**Collected data**

________________________________________

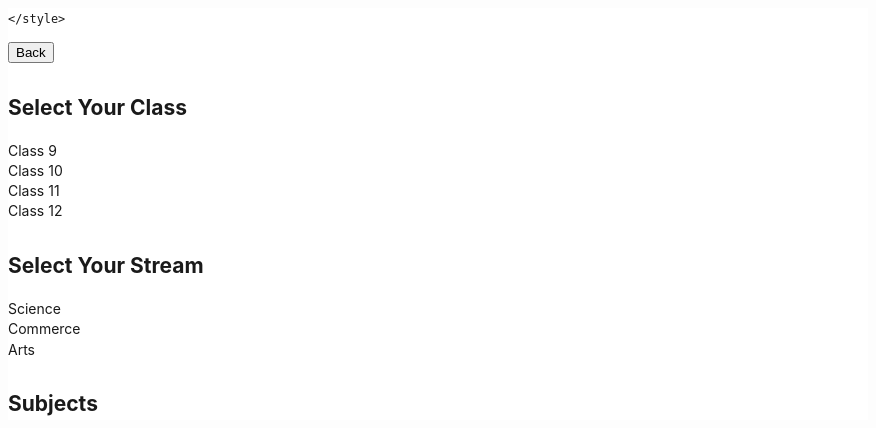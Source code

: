     </style>
</head>
<body>


<button id="backButton" onclick="goBack()">Back</button>


<div class="container" id="classContainer">
    <h2>Select Your Class</h2>
    <div class="option" onclick="selectClass(9)">Class 9</div>
    <div class="option" onclick="selectClass(10)">Class 10</div>
    <div class="option" onclick="selectClass(11)">Class 11</div>
    <div class="option" onclick="selectClass(12)">Class 12</div>
</div>


<div class="container hidden" id="streamContainer">
    <h2>Select Your Stream</h2>
    <div class="option" onclick="selectStream('Science')">Science</div>
    <div class="option" onclick="selectStream('Commerce')">Commerce</div>
    <div class="option" onclick="selectStream('Arts')">Arts</div>
</div>


<div class="container hidden" id="subjectContainer">
    <h2>Subjects</h2>
    <div id="subjectsList"></div>
</div>

<script>
    let currentPage = 'class';
    let selectedClass = null;
    let selectedStream = null;

    const subjectLinks = {
        9: {
            "Science": "https://drive.google.com/drive/folders/1-CtgsAx1kXo67-UUf6HsBunPIgm8FgUl",
            "Math": "https://drive.google.com/drive/folders/1-DH3yoNSnF0iFSIH2CsGGf5RobYwYKyp",
            "Social Science": "https://drive.google.com/drive/folders/1-Dm4Tg6UIlYBiNqGYOYAWZvJExikh7my",
            "English": "https://drive.google.com/drive/folders/1-Gd2i8_7ylzy-gM_sFQMGrtDbiE70vRr",
            "Hindi": "https://drive.google.com/drive/folders/1-EHtC6OQMkNE3qEU5JgPggm5I4ggUWf9"
        },
        10: {
            "Science": "https://drive.google.com/drive/folders/1-bVnCZbCabVmNGCxJ0gY4-FP4BwN9F02",
            "Math": "https://drive.google.com/drive/folders/1-Z7LCbOvKhHvMxqXS3W4qVcAukPVmhXK",
            "Social Science": "https://drive.google.com/drive/folders/1-c9q3sV8BCZjtch0WqWnXnJWSE1il5uS",
            "English": "https://drive.google.com/drive/folders/1-VKypMW3rybYR_0dPrro1JscD8eGtj9u",
            "Hindi": "https://drive.google.com/drive/folders/1-Ud6Gv65aE25yPcul3cbprGvXZrXX2O0"
        },
        11: {
            "Science": {
                "Physics": "https://drive.google.com/drive/folders/100rYQz_YiMNnT7zK_dxW-t8PUYj7GABP",
                "Chemistry": "https://drive.google.com/drive/folders/10A46iQRdTn0AJGwBfsZ4TRZ_naTsGcJ2",
                "Math": "https://drive.google.com/drive/folders/1-yiJhKx6TVLZQ9DlHyvQLZli8N8Qd6TB",
                "Biology": "https://drive.google.com/drive/folders/1-lL_2Z5_4cvklYRMSv2vTWorip9w-RWx"
            }
        },
        12: {
            "Science": {
                "Physics": "https://drive.google.com/drive/folders/10QCZZ78wmLGERWwVoCnQysVOzizeervS",
                "Chemistry": "https://drive.google.com/drive/folders/10TlsfeqLn5PHarO3rclePp5bg6HBq4K4",
                "Math": "https://drive.google.com/drive/folders/10OfK1z06vhLqAhPnuYt4w7cN0rZDtbES",
                "Biology": "https://drive.google.com/drive/folders/10I1sPq0wvSMD8gNtaoFEFFvtQ3fZSDIF"
            }
        }
    };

________________________________________

**THE TASK**
Return a copy of each line in the entries that carries the string "Math".

**RESULT OF THE EXERCISE**
            "Math": "https://drive.google.com/drive/folders/1-DH3yoNSnF0iFSIH2CsGGf5RobYwYKyp",
            "Math": "https://drive.google.com/drive/folders/1-Z7LCbOvKhHvMxqXS3W4qVcAukPVmhXK",
                "Math": "https://drive.google.com/drive/folders/1-yiJhKx6TVLZQ9DlHyvQLZli8N8Qd6TB",
                "Math": "https://drive.google.com/drive/folders/10OfK1z06vhLqAhPnuYt4w7cN0rZDtbES",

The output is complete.